Google mentioned TensorFlow Lite at Google I/O 2017 last may, an implementation of TensorFlow open source machine learning library specifically optimized for embedded use cases. The company said support was coming to Android Oreo, but it was not possible to evaluate the solution at the time.

The company has now released a developer preview of TensorFlow Lite for mobile and embedded devices with a lightweight cross-platform runtine that runs on Android and iOS for now.

TensorFlow Lite Architecture – Click to Enlarge

TensorFlow Lite supports the Android Neural Networks API to take advantage of Machine Learning accelerators when available, but falls back to  CPU execution otherwise.

The architecture diagram above shows three components for TensorFlow Lite:

  • TensorFlow Model – A trained TensorFlow model saved on disk.
  • TensorFlow Lite Converter – A program that converts the model to the TensorFlow Lite file format.
  • TensorFlow Lite Model File – A model file format based on FlatBuffers, that has been optimized for maximum speed and minimum size.

The model file is then within a Mobile App using a C++ or Java (Android only) API, and an interpreter optionally using the Neural Networks API.

TensorFlow Lite currently supports three models: MobileNet (A class of vision models to identify across 1000 different object classes),Inception v3 (An image recognition model with higher accuracy, larger size), and Smart Reply (An on-device conversational model for one-touch replies to chat messages).

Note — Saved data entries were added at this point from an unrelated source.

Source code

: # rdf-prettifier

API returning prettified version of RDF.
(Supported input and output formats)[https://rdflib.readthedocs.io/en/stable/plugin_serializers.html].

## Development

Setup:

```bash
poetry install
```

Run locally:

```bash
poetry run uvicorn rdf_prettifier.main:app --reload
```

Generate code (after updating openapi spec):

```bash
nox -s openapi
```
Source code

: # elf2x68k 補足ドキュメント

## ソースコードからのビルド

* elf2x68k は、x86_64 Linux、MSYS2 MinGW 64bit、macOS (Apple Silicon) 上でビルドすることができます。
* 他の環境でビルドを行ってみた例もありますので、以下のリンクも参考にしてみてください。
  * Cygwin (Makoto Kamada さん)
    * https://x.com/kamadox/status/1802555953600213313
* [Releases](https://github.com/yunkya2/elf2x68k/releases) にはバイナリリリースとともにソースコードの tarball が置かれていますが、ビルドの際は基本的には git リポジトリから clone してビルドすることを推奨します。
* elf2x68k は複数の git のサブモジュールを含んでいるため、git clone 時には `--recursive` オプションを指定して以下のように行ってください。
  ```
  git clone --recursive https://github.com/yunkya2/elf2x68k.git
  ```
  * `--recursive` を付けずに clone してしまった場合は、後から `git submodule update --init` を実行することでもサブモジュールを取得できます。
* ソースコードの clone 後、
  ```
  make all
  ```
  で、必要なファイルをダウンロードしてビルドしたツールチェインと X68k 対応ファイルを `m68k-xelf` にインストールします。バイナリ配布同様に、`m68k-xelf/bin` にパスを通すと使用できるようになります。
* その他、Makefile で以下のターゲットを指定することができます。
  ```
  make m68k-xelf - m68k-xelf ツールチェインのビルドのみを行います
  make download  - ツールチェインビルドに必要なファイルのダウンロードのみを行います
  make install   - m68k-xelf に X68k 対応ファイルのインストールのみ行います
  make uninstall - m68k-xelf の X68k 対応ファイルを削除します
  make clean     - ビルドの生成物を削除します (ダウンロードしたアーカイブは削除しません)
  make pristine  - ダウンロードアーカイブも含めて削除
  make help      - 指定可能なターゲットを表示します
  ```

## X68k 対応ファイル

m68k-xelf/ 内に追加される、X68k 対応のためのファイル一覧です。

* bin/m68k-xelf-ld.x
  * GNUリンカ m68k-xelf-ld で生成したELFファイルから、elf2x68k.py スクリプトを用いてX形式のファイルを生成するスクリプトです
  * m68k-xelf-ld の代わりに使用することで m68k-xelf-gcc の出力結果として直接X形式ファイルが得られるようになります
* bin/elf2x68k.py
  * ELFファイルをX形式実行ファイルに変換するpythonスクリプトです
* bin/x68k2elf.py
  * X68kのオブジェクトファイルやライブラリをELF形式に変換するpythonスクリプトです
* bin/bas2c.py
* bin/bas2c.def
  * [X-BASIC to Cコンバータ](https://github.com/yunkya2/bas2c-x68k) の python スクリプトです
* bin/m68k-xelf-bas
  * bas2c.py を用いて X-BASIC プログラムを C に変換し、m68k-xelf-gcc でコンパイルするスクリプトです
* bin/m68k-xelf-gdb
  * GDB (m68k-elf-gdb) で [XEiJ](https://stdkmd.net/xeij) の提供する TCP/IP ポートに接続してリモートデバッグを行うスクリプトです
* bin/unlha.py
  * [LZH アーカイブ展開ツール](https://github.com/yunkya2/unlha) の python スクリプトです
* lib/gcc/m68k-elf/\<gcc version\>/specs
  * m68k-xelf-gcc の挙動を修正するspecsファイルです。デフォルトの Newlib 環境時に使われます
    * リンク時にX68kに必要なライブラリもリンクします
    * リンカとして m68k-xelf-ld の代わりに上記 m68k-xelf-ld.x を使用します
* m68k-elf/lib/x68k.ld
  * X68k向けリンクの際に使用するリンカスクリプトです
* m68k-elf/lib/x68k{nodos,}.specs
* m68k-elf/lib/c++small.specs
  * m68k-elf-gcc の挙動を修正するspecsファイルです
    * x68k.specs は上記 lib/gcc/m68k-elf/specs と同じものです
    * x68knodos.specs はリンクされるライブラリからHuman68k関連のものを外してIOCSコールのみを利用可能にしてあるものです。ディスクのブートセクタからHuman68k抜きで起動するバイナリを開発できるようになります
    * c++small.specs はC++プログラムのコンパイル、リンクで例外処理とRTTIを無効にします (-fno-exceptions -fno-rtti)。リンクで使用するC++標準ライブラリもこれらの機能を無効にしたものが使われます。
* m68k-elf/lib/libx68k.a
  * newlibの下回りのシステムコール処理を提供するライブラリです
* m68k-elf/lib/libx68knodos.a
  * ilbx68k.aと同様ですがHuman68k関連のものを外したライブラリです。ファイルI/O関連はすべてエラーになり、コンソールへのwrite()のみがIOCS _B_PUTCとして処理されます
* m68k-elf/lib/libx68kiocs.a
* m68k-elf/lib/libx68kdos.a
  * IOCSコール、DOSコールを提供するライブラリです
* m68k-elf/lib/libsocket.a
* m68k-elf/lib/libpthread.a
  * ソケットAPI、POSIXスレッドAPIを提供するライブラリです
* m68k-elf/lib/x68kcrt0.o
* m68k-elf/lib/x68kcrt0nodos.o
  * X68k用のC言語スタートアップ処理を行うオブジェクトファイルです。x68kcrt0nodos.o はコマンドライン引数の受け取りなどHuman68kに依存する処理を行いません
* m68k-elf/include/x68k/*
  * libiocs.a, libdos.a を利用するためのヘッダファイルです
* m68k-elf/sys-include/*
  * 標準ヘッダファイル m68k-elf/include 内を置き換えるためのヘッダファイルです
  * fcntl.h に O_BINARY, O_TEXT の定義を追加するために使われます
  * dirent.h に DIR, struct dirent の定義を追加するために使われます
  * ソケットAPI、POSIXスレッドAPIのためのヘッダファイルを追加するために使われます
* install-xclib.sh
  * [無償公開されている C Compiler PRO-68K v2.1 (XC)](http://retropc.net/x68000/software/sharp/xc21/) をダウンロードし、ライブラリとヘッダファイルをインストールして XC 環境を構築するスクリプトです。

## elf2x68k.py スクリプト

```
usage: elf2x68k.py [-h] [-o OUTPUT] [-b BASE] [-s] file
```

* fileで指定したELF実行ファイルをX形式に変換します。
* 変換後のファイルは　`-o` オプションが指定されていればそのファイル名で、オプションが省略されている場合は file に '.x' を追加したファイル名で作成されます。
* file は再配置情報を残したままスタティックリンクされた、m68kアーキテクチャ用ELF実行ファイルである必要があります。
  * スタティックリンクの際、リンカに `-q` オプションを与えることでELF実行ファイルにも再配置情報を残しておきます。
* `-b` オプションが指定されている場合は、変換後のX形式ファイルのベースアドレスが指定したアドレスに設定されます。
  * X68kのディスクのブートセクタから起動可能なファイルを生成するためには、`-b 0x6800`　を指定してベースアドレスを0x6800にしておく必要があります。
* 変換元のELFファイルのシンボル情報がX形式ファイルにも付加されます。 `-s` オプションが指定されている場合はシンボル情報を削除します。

The preview release is available on Github, where you’ll also find a demo app that can be tried with a pre-build binary, but it’s probably more fun/useful to instead build it from source in Android Studio and try to change the code to experiment and learn. You can also build the complete framework and demo app from source by cloning the repo. TensorFlow Lite may also be coming to Linux soon, as one of the comment in the announcement mentions that “it should be pretty easy to build TensorFlow Lite on Raspberry PI. We plan to make sure this path works seamlessly soon“. While most of the documentation can be found on Github, some more info may be available on TensorFlow Lite page.

Google Pixel Visual Core is a Custom Designed Co-Processor for Smartphone Cameras

October 18th, 2017 1 comment

Google unveiled their latest Pixel 2 & Pixel 2 XL premium smartphones powered by Snapdragon 835 SoC earlier this month, and while they are expected to go on sale tomorrow, reviewers have got their hands on samples, and one of the key feature is the camera that takes really good photos and videos as reported here and there.

You’d think the ISP and DSP inside Snapdragon 835 SoC would handle any sort of processing required to take photos. But apparently that was not enough, as Google decided to design their own custom co-processor – called Pixel Visual Core -, and integrated it into Pixel 2 phones.

The co-processor features a Cortex A53 core, an LPDDR4 memory interface, PCIe interface and MIPI CSI interface, as well as an image processing unit (IPU) IO block with 8 IPU cores. Google explains the IPU block will allow 3rd party applications to leverage features like low latency HDR+ photography, where the camera takes photos with different exposure very quickly, and “juxtapose” them to provide the best possible photo.

Each IPU core includes 512 arithmetic logic units (ALUs), and the IPU delivers more than 3 TOPS (trillion operations per second) on a mobile power budget. Pixel Visual Core allows HDR+ to run 5x faster using a tenth of energy required by running the algorithm on the application processor (AP). Programming is done using domain-specific languages: Halide for image processing and TensorFlow for machine learning, and a Google-made compiler optimizes the code for the hardware.

Pixel Visual Core will be accessible as a developer option in the developer preview of Android Oreo 8.1 (MR1), before being enabled for any apps using the Android Camera API.